I walked home after practice, which was right after school. Nobody’s home, which is expected, since I was what they call a latch-key kid. My mom works two jobs during the week and another on the weekend. I get home around six every weekday after a one-hour and fifteen minute bus ride. I put the key in the lock and wiggle the door open. It’s always slightly jammed, so I have to use my shoulder to shove it open. My book bag and gym bag drops to the floor as I flip down on the couch and turn on the television. I whip through the channels, hoping to find an episode of Tom & Jerry before I attack the refrigerator for milk and a big bowl of cereal. But, just as I went to change channels there was a news report about a body found buried near the 101 Freeway in Los Angeles. They said that some kids found a hand protruding from the dirt. They told their parents and they called the police. The victim was a black Male, five-foot eight, and thirty eight years old. The investigation would follow. That’s rough I thought. I switch to sports and watch for a bit before getting my bowl of cereal and taking a shower before tackling my homework. 

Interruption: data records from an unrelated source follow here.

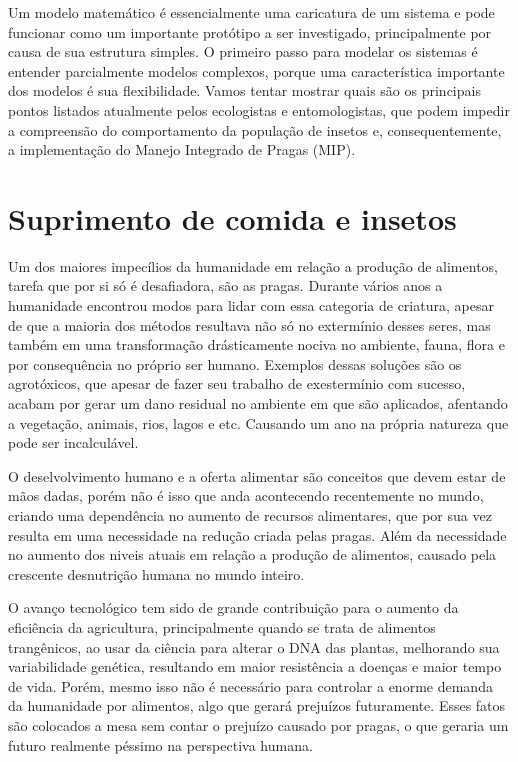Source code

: Um modelo matemático é essencialmente uma caricatura de um sistema e pode funcionar como um importante protótipo a ser investigado, principalmente por causa de sua estrutura simples. O primeiro passo para modelar os sistemas é entender parcialmente modelos complexos, porque uma característica importante dos modelos é sua flexibilidade. Vamos tentar mostrar quais são os principais pontos listados atualmente pelos ecologistas e entomologistas, que podem impedir a compreensão do comportamento da população de insetos e, consequentemente, a implementação do Manejo Integrado de Pragas (MIP).

\section{Suprimento de comida e insetos}

Um dos maiores impecílios da humanidade em relação a produção de alimentos, tarefa que por si só é desafiadora, são as pragas. Durante vários anos a humanidade encontrou modos para lidar com essa categoria de criatura, apesar de que a maioria dos métodos resultava não só no extermínio desses seres, mas também em uma transformação drásticamente nociva no ambiente, fauna, flora e por consequência no próprio ser humano. Exemplos dessas soluções são os agrotóxicos, que apesar de fazer seu trabalho de exestermínio com sucesso, acabam por gerar um dano residual no ambiente em que são aplicados, afentando a vegetação, animais, rios, lagos e etc. Causando um ano na própria natureza que pode ser incalculável.

O deselvolvimento humano e a oferta alimentar são conceitos que devem estar de mãos dadas, porém não é isso que anda acontecendo recentemente no mundo, criando uma dependência no aumento de recursos alimentares, que por sua vez resulta em uma necessidade na redução criada pelas pragas. Além da necessidade no aumento dos niveis atuais em relação a produção de alimentos, causado pela crescente desnutrição humana no mundo inteiro.

O avanço tecnológico tem sido de grande contribuição para o aumento da eficiência da agricultura, principalmente quando se trata de alimentos trangênicos, ao usar da ciência para alterar o DNA das plantas, melhorando sua variabilidade genética, resultando em maior resistência a doenças e maior tempo de vida. Porém, mesmo isso não é necessário para controlar a enorme demanda da humanidade por alimentos, algo que gerará prejuízos futuramente. Esses fatos são colocados a mesa sem contar o prejuízo causado por pragas, o que geraria um futuro realmente péssimo na perspectiva humana.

        After my shower, while drying off with a towel, the phone rings. As a hurry out I tuck the towel around my waist drying off my hands to pick up the phone. “Hello?” I ask, resting the phone on my shoulder, assuming that it’s probably my mom checking in on me.

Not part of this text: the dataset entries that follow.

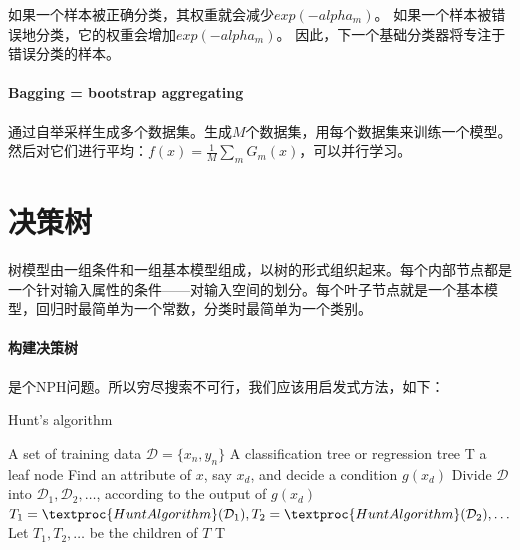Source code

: 如果一个样本被正确分类，其权重就会减少$exp(-alpha_m)$。
如果一个样本被错误地分类，它的权重会增加$exp(-alpha_m)$。
因此，下一个基础分类器将专注于错误分类的样本。

\paragraph{Bagging = bootstrap aggregating} 通过自举采样生成多个数据集。生成$M$个数据集，用每个数据集来训练一个模型。然后对它们进行平均：$f(x) = \frac{1}{M} \sum_m G_m(x)$，可以并行学习。

\section{决策树}
树模型由一组条件和一组基本模型组成，以树的形式组织起来。每个内部节点都是一个针对输入属性的条件——对输入空间的划分。每个叶子节点就是一个基本模型，回归时最简单为一个常数，分类时最简单为一个类别。

\paragraph{构建决策树} 是个NPH问题。所以穷尽搜索不可行，我们应该用启发式方法，如下：
\begin{algorithm}[H]
\caption{Hunt's algorithm}
\label{alg:hunt}
\begin{algorithmic}[1]
\Require A set of training data $\mathcal{D} = \{x_n, y_n\}$
\Ensure A classification tree or regression tree T
\State \Return a leaf node
\Else
\State Find an attribute of $x$, say $x_d$, and decide a condition $g(x_d)$
\State Divide $\mathcal{D}$ into $\mathcal{D}_1, \mathcal{D}_2, \ldots$, according to the output of $g(x_d)$
\State $T_1 = \textproc{HuntAlgorithm}(\mathcal{D}_1), T_2 = \textproc{HuntAlgorithm}(\mathcal{D}_2), \ldots$
\State Let $T_1, T_2, \ldots$ be the children of $T$
\EndIf
\State \Return T
\EndFunction
\end{algorithmic}
\end{algorithm}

“Hello, is this the Bryant residence?” a lady with a professional sounding voice asks.

“Yeah, why?” I ask, confused and curious as to what’s happening.

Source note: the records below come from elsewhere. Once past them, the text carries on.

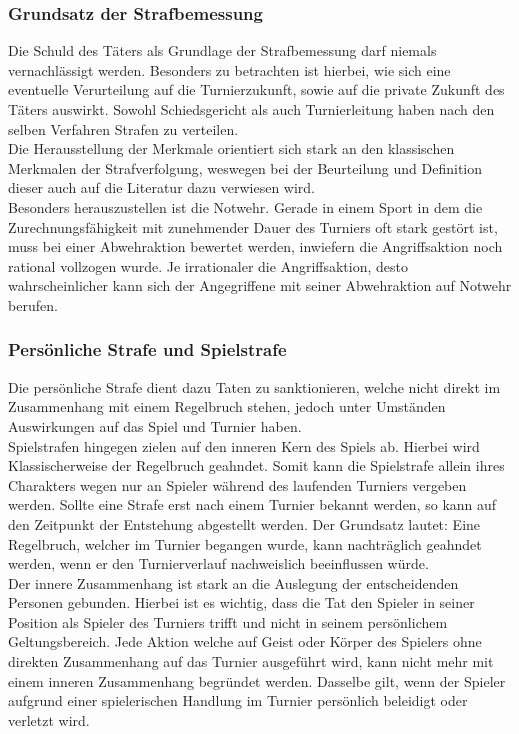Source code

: \documentclass[a5paper, 12pt]{article}
\begin{document}
\subsubsection{Grundsatz der Strafbemessung}
Die Schuld des Täters als Grundlage der Strafbemessung darf niemals vernachlässigt werden. Besonders zu betrachten ist hierbei, wie sich eine eventuelle Verurteilung auf die Turnierzukunft, sowie auf die private Zukunft des Täters auswirkt. Sowohl Schiedsgericht als auch Turnierleitung haben nach den selben Verfahren Strafen zu verteilen. \\
Die Herausstellung der Merkmale orientiert sich stark an den klassischen Merkmalen der Strafverfolgung, weswegen bei der Beurteilung und Definition dieser auch auf die Literatur dazu verwiesen wird.\\
Besonders herauszustellen ist die Notwehr. Gerade in einem Sport in dem die Zurechnungsfähigkeit mit zunehmender Dauer des Turniers oft stark gestört ist, muss bei einer Abwehraktion bewertet werden, inwiefern die Angriffsaktion noch rational vollzogen wurde. Je irrationaler die Angriffsaktion, desto wahrscheinlicher kann sich der Angegriffene mit seiner Abwehraktion auf Notwehr berufen.\\
\subsubsection{Persönliche Strafe und Spielstrafe}
Die persönliche Strafe dient dazu Taten zu sanktionieren, welche nicht direkt im Zusammenhang mit einem Regelbruch stehen, jedoch unter Umständen Auswirkungen auf das Spiel und Turnier haben.\\
Spielstrafen hingegen zielen auf den inneren Kern des Spiels ab. Hierbei wird Klassischerweise der Regelbruch geahndet. Somit kann die Spielstrafe allein ihres Charakters wegen nur an Spieler während des laufenden Turniers vergeben werden. Sollte eine Strafe erst nach einem Turnier bekannt werden, so kann auf den Zeitpunkt der Entstehung abgestellt werden. Der Grundsatz lautet: Eine Regelbruch, welcher im Turnier begangen wurde, kann nachträglich geahndet werden, wenn er den Turnierverlauf nachweislich beeinflussen würde.\\
Der innere Zusammenhang ist stark an die Auslegung der entscheidenden Personen gebunden. Hierbei ist es wichtig, dass die Tat den Spieler in seiner Position als Spieler des Turniers trifft und nicht in seinem persönlichem Geltungsbereich. Jede Aktion welche auf Geist oder Körper des Spielers ohne direkten Zusammenhang auf das Turnier ausgeführt wird, kann nicht mehr mit einem inneren Zusammenhang begründet werden. Dasselbe gilt, wenn der Spieler aufgrund einer spielerischen Handlung im Turnier persönlich beleidigt oder verletzt wird. 
\end{document}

“Is Delores Bryant there?” She asks.

“No, she’s at work. Who is this?” I ask.

“My name is Detective Morales with the Los Angeles Police Department. Do you know what time your mother is due home?” Due home?  What is this about? Why is a detective calling my mother?

“Yes,” I stammered. “She should be home around 8:00.” She says thank you and hangs up.  What just happened? Confused, I dry off, throw on my pj’s, and do my homework.

            About an hour later, the front door opens with a thud and my mom enters carrying bags of groceries.  I help her load them into the refrigerator, smiling at my favorite box of cereal that she never manages to forget.  As we chat about my day, I mention the call from the detective. Confused and concerned, she asks me if the detective mentioned what she wanted?  Knowing nothing, I shrug my shoulders and we go back to discussing school and if my homework was complete and done to the best of my ability.

I woke up at six the next morning, as usual and go to school. As the day goes on I keep thinking about that phone call, and wondering why she didn’t call back at 8:00? Why did she want to talk to my mom? Did they call her at work? I tried to shrug it off but I just couldn’t. I thought basketball practice would for sure take my mind off of it but when I started playing the unanswered questions were still in the back of my mind nagging at me with every bounce of the basketball.  Basketball was usually a great distraction, but today, today I wanted to be firmly grounded in reality.

 My mind was racing as I got off the school bus. I felt bottled up. I thought I would sleep on the way home just to temporarily ease my mind and silence the questions. I jog home from the bus stop cutting the ten minute walk to five. I round the corner leading to my apartment building, where I am always greeted by a gangly tree in the front yard, desperately in need of a sip of water.  Occasionally, I would walk over, pick up the watering hose and do the honors, but today was different. Today I heard a familiar cry and then a familiar howl and then my name being shouted from above. My heart pounds as I sprint up the stairs to the apartment. The heart wrenching sounds of my mom sobbing grows louder and louder as I stand in front of the door. Do I open it? What happens if I do? What happens if I turn around and walk away? Will the crying stop? Maybe I should go and find my dad? Maybe I already knew where he was, and now she knows because the detective finally called.  

That pit in my stomach, the one that stirred inside of me all day, the one that kept me awake on the bus, was the hand of my dad found buried next to the 101 Freeway. My mom’s deathly howls echoing against the walls in our small apartment, shrieked like fingernails on a chalkboard, reminding me that the relationship with my dad was over.